---------- Record set

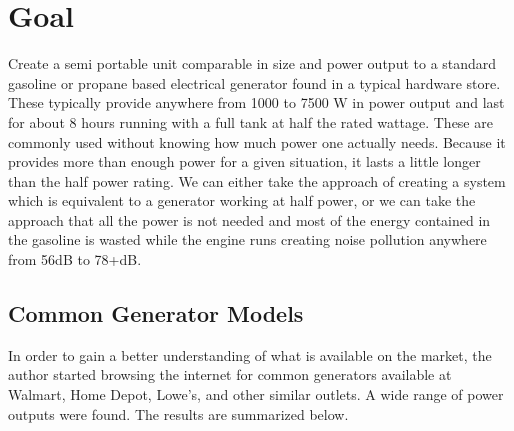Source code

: \documentclass[
10pt, %
letterpaper, %
oneside, %
headinclude,footinclude, %
BCOR5mm, %
]{scrartcl}
\begin{document}
\setcounter{tocdepth}{3} %

\tableofcontents %

\listoffigures %

\listoftables %



\newpage %


\section{Goal}

Create a semi portable unit comparable in size and power output to a standard gasoline or propane based electrical generator found in a typical hardware store. These typically provide anywhere from 1000 to 7500 W in power output and last for about 8 hours running with a full tank at half the rated wattage. These are commonly used without knowing how much power one actually needs. Because it provides more than enough power for a given situation, it lasts a little longer than the half power rating. We can either take the approach of creating a system which is equivalent to a generator working at half power, or we can take the approach that all the power is not needed and most of the energy contained in the gasoline is wasted while the engine runs creating noise pollution anywhere from 56dB to 78+dB.

\subsection{Common Generator Models}

In order to gain a better understanding of what is available on the market, the author started browsing the internet for common generators available at Walmart, Home Depot, Lowe's, and other similar outlets. A wide range of power outputs were found. The results are summarized below.
\end{document}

--------------------

:: What is being asked ::
From the data, pick out every line that includes "power".

:: The completed task ::
Create a semi portable unit comparable in size and power output to a standard gasoline or propane based electrical generator found in a typical hardware store. These typically provide anywhere from 1000 to 7500 W in power output and last for about 8 hours running with a full tank at half the rated wattage. These are commonly used without knowing how much power one actually needs. Because it provides more than enough power for a given situation, it lasts a little longer than the half power rating. We can either take the approach of creating a system which is equivalent to a generator working at half power, or we can take the approach that all the power is not needed and most of the energy contained in the gasoline is wasted while the engine runs creating noise pollution anywhere from 56dB to 78+dB.
In order to gain a better understanding of what is available on the market, the author started browsing the internet for common generators available at Walmart, Home Depot, Lowe's, and other similar outlets. A wide range of power outputs were found. The results are summarized below.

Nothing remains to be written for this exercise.